-- EXERCISE GOAL --
Across the records below, how many lines include the word "null"? State only the number.

-- TASK MATERIAL --
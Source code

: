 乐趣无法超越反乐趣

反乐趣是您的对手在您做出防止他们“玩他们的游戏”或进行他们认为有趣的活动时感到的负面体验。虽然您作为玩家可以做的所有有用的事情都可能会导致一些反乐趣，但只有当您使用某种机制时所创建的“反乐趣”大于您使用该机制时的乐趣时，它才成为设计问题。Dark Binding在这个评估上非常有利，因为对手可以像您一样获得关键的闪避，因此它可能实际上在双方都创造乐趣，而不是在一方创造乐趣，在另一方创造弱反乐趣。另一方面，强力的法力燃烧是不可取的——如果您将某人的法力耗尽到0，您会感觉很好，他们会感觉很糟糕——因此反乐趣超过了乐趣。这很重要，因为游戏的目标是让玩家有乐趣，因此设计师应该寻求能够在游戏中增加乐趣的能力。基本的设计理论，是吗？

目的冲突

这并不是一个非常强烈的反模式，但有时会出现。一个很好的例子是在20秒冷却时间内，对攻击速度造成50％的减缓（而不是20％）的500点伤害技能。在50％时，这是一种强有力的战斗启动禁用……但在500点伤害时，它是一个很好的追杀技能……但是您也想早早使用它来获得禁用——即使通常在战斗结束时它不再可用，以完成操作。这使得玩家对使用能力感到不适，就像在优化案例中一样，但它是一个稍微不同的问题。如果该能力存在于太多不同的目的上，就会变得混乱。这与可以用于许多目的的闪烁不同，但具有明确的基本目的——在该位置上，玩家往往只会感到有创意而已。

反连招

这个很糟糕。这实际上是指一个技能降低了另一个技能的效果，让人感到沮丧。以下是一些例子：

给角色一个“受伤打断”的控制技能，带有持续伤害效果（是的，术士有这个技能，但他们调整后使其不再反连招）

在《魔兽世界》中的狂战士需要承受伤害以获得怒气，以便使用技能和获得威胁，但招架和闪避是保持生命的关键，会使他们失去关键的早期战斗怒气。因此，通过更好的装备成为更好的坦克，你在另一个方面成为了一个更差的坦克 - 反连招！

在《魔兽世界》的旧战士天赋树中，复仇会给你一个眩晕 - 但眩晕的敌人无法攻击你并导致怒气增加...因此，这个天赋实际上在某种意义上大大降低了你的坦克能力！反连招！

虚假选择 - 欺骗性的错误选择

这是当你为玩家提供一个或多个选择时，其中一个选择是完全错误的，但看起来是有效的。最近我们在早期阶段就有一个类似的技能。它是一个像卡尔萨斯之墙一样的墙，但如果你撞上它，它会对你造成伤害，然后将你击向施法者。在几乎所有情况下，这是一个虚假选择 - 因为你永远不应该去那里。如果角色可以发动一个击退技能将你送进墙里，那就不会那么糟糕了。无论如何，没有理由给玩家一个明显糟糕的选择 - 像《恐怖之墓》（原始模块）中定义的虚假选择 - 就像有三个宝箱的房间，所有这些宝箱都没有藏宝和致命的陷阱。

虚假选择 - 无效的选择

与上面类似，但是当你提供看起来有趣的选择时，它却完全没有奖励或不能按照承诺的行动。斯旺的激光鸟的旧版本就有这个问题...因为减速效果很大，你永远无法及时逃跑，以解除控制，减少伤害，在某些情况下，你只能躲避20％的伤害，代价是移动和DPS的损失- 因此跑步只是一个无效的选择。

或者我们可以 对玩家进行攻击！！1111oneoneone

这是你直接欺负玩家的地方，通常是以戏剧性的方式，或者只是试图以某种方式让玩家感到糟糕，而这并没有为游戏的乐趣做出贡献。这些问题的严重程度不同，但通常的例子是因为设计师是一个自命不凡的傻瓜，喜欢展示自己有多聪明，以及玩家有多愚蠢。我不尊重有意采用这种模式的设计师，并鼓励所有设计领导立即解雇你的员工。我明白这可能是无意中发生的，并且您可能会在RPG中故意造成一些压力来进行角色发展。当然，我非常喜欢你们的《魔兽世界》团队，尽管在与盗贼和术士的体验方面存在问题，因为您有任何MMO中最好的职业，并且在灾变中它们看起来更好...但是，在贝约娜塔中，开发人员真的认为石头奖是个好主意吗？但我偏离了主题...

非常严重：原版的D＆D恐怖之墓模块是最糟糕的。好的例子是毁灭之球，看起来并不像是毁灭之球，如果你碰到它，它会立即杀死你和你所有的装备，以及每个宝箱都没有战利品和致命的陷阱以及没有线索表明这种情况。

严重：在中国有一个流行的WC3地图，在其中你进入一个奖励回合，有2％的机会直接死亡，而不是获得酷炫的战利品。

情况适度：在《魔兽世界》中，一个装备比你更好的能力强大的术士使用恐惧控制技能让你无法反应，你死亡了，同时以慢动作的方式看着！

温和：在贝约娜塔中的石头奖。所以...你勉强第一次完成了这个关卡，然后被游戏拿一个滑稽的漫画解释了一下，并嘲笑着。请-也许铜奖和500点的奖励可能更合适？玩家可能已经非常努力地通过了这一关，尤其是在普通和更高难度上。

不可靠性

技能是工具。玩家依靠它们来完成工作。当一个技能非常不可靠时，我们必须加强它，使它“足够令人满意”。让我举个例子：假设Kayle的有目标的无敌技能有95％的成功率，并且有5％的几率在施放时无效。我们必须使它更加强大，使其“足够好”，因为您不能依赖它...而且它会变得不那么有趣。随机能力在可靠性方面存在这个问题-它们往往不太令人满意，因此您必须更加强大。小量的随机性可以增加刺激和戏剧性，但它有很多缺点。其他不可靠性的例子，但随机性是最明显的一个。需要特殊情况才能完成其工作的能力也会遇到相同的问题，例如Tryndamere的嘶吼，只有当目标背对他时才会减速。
---
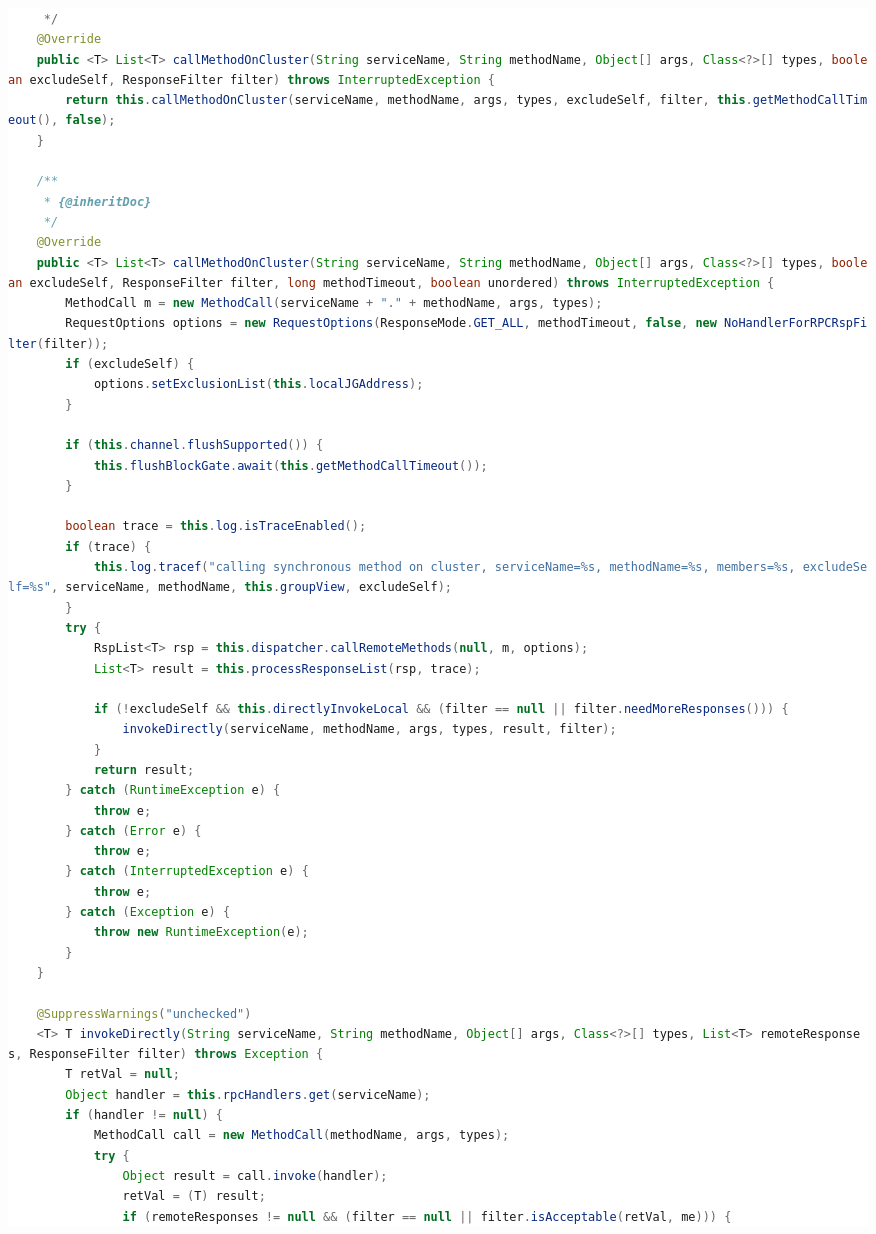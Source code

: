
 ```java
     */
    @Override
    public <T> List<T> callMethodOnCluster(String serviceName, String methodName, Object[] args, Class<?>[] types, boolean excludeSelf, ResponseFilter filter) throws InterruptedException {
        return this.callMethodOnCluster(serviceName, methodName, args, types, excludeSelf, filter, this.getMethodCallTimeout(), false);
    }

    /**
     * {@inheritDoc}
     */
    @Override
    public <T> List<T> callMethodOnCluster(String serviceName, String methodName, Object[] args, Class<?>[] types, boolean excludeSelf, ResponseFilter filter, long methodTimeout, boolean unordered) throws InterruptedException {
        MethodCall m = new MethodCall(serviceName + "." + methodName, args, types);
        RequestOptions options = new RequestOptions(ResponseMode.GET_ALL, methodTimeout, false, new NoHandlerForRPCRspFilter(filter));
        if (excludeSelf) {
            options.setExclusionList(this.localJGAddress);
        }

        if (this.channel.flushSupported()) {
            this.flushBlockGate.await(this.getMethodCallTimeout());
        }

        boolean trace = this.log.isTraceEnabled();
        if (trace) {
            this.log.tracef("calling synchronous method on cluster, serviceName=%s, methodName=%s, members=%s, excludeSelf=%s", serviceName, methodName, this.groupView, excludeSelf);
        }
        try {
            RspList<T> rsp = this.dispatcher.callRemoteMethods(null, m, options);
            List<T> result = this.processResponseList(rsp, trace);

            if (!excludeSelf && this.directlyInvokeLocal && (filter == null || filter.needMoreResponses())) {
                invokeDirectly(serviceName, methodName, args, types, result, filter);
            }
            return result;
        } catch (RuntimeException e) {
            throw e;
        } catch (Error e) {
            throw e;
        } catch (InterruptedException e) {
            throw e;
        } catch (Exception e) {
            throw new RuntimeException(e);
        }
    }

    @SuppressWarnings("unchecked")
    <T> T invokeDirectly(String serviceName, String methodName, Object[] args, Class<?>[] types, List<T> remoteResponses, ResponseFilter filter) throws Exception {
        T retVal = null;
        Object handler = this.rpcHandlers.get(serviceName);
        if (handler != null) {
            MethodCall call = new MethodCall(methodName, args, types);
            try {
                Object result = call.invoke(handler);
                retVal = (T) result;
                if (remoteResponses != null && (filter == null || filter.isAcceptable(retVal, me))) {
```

-- TASK OUTPUT --
5